Dmitriyev’s second trial unfolded in parallel with a state-backed campaign to dig up part of the Sandarmokh burial site in a bid to prove a controversial theory advanced by several Russian historians: that among the skeletons lying in Sandarmokh are hundreds of Soviet POWs executed by the Finns, who occupied Karelia during World War II.
Sergei Koltyrin, a local museum director and critic of the excavations, was sentenced last May to nine years in prison on the same child sexual-abuse charges that Dmitriyev has fought. He died in a prison hospital less than a year later, after an appeal from prosecutors delayed his release on health grounds.
Flige, who is well-acquainted with Dmitriyev since his tenure as the head of Memorial’s chapter in Karelia, says he was someone the authorities viewed as “inconvenient.” But while she believes his arrest was likely connected to his historical research, she expressed skepticism at the idea that there was a special order to arrest him in connection with Sandarmokh.
'To End Human Memory?'
“The conflict of the individual and the state, the conflict between truth and falsification, are conflicts inherent to modern Russia. A free person sooner or later enters into a conflict with the state,” she said. “In the case of Dmitriyev, these things came together. That’s why in the popular imagination, he and Sandarmokh merged.”
On July 20, in his closing statement ahead of the trial’s conclusion, Dmitriyev sought to justify the painstaking attention he gave his adopted daughter — who arrived in his family with health issues related to malnourishment — and issued a scathing rebuke of the politics of memory engaged in by President Vladimir Putin’s government, which has challenged all criticism of the Soviet Union’s conduct before, during, and after World War II and downplayed the significance of Stalinist repressions.
“For better or for worse, my road [in life] is based on retrieving from oblivion those people who died by the hands of our state, having been unjustly accused, executed, buried in forests like homeless animals,” he said, according to a transcript of the statement released without attribution by news outlet Meduza. “God gave me, perhaps, that cross to bear, but God also gave me that knowledge. Sometimes — occasionally — I find places of mass human tragedy. I match them to names and try to make of that place a place of memory, because memory is what makes a human being human.
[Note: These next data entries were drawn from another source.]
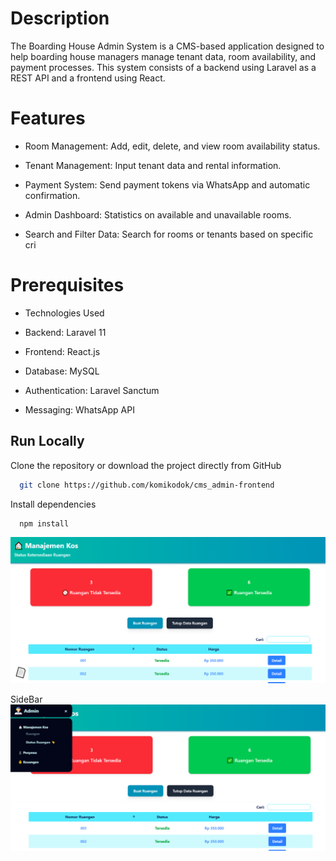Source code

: 
# Description

The Boarding House Admin System is a CMS-based application designed to help boarding house managers manage tenant data, room availability, and payment processes. This system consists of a backend using Laravel as a REST API and a frontend using React.

# Features

- Room Management: Add, edit, delete, and view room availability status.

- Tenant Management: Input tenant data and rental information.

- Payment System: Send payment tokens via WhatsApp and automatic confirmation.

- Admin Dashboard: Statistics on available and unavailable rooms.

- Search and Filter Data: Search for rooms or tenants based on specific cri

# Prerequisites
- Technologies Used

- Backend: Laravel 11

- Frontend: React.js

- Database: MySQL

- Authentication: Laravel Sanctum

- Messaging: WhatsApp API
## Run Locally

Clone the repository or download the project directly from GitHub

```bash
  git clone https://github.com/komikodok/cms_admin-frontend
```

Install dependencies

```bash
  npm install
```


![App Screenshot](./public/CMS.png)

SideBar
![App Screenshot](./public/CMS2.png)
“I completely agree with our state that those who died in [World War II] should be commemorated, because that’s part of our memory,” he continued. “That’s why, your honor, I believe that this case…was specially created with the aim of discrediting my name and casting a shadow over the graves and cemeteries of victims of Stalinist repressions, which I managed to open and to which people now flock. Why was this case started? I certainly don’t know. To end human memory? Those actions will not achieve that.”
Flige refrained from speculating about the specific reasons for Dmitriyev’s arrest, and suggested the truth may emerge in the years to come. But she said his conviction, and the controversial excavations at Sandarmokh, signal an escalation of an ongoing campaign to transform Russia’s official narrative on history in a way that relativizes at best, and whitewashes at worst, the darkest episodes of its past.
“There is a campaign aimed against objective historical research, and it’s nationwide,” she said. “But the aim is not to rewrite history. It’s to devalue it, to devalue memory. To create a hybrid history.”